Dispute: The core of the dispute revolved around two primary legal issues: Whether the invention as claimed was non-patentable under Section 3(d) of the Patents Act on grounds of being a mere use of a known process? Whether the invention lacked an inventive step, i.e., it was obvious in light of prior art documents , as per Section 2(1)(ja) and Section 25(1)(e)? The respondents (CSIR) contended that all steps described by the appellant were already disclosed in prior arts individually or in combination, and did not present any technical advance or require inventive faculty?

Detailed Reasoning: The Division Bench delved deeply into the reasons given by the Assistant Controller and the Single Judge. It noted that although the Controller accepted that the subject invention was novel, he still found a lack of inventive step compared to prior arts D1 (US patent) and D2 (Indian Standard). According to the Controller and the Single Judge, the steps of the claimed process were standard chemical engineering procedures, and no aspect of the steps was sufficiently distinct to warrant patent protection. The Controller held that routine operations (like concentration, thermal decomposition, dissolution, recovery) were obvious.

However, the Division Bench identified that the reasoning of both the AC and the Single Judge was inadequate and did not reflect a detailed, independent analysis of the prior arts compared to the subject invention. The Bench emphasized the importance of the legal test for inventive step outlined in F. Hoffmann-La Roche Ltd v. Cipla Ltd., which includes identifying the “person skilled in the art,” identifying the inventive concept, assessing the general knowledge at the priority date, and recognizing the differences between prior art and the claimed invention.

The key legal finding was that the Controller had failed to articulate which specific features of the claimed invention were obvious, and simply concluded so without detailed comparison. The prior arts (D1 and D2) had different approaches, products, and processes compared to the claimed invention’s steps, especially regarding the various fractions and recovery steps described in the application, and the additional by-products (magnesium sulphate, activated carbon) which were not claimed outcomes in D1 or D2.

The Division Bench also clarified the application of Section 3(d): it will only apply if the invention is a mere use of a known process, which was not positively shown in this case, and Section 3(d) would not apply if the process yields a new product or uses a new reactant. Since the process resulted in value-added products not described in the prior arts, the invocation of Section 3(d) was incorrect.

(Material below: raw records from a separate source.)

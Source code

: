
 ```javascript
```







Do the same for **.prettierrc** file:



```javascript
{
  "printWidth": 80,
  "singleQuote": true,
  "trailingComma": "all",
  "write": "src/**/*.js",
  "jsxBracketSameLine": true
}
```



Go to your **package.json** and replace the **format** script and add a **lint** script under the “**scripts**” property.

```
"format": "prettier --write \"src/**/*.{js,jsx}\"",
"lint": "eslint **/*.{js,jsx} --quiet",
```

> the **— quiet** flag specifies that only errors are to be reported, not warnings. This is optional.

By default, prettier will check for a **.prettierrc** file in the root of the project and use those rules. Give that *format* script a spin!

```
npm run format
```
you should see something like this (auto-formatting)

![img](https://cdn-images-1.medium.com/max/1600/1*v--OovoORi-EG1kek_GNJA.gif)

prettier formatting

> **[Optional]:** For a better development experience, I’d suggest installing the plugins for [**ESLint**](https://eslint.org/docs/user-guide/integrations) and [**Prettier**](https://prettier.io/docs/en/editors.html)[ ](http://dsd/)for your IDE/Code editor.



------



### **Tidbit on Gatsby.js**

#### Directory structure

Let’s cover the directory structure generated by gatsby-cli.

Ultimately, the approach of the Controller (mechanical and unsupported by explicit reasons) and the analysis of the Single Judge (which skipped essential steps in the Hoffmann test) were found deficient.

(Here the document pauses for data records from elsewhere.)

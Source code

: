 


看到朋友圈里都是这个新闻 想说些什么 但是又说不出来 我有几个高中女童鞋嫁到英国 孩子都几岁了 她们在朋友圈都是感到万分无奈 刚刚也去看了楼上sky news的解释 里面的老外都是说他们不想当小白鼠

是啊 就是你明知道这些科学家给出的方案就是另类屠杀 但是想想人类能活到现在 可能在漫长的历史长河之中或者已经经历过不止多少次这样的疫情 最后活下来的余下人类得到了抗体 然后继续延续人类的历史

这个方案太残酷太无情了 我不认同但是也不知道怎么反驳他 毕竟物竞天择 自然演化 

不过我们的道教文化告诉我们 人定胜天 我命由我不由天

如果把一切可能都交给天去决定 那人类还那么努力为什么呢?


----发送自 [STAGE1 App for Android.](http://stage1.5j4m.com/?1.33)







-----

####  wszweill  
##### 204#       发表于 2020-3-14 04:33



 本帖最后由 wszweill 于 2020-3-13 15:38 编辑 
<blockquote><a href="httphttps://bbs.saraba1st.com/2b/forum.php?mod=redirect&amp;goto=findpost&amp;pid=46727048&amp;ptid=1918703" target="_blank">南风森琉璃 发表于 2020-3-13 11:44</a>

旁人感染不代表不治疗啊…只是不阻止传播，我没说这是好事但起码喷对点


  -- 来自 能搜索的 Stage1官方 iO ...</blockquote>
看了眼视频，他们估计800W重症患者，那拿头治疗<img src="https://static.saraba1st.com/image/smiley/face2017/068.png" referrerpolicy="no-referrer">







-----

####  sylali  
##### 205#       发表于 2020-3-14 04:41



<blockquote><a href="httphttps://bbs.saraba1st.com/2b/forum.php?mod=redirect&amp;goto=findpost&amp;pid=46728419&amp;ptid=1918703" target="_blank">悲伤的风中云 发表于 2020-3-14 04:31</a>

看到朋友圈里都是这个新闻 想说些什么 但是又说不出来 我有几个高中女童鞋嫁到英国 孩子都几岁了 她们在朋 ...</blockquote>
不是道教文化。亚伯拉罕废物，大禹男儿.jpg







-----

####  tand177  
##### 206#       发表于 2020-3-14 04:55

Decision: The Division Bench allowed the appeal. The orders of the Single Judge and the Assistant Controller rejecting the appellant’s patent application were set aside. The matter was remanded to CGPDTM (Controller General of Patents, Designs and Trade Marks) for fresh consideration, specifically to reconsider the inventive step objection under Section 25(1)(e) read with Section 2(1)(ja), based strictly on the principles laid down in Hoffmann and the present judgment. The Bench unequivocally rejected the Section 3(d) objection raised by CSIR, stating there was no material basis for treating the process as a mere use of a known process. The adjudicating authority was directed to render a well-reasoned decision post-hearing, limited to the material already on record, and both parties were allowed to supplement their written submissions.

Case Title: Tapas Chatterjee Vs. Assistant Controller of Patents and Designs & Anr.
Order Date: 6 October 2025
Case Number: LPA 836/2023
Neutral Citation: 2025:DHC:8824-DB
Name of Court: High Court of Delhi at New Delhi
Hon’ble Judges: Justice C. Hari Shankar, Justice Ajay Digpaul

Disclaimer: The information shared here is intended to serve the public interest by offering insights and perspectives. However, readers are advised to exercise their own discretion when interpreting and applying this information. The content herein is subjective and may contain errors in perception, interpretation, and presentation.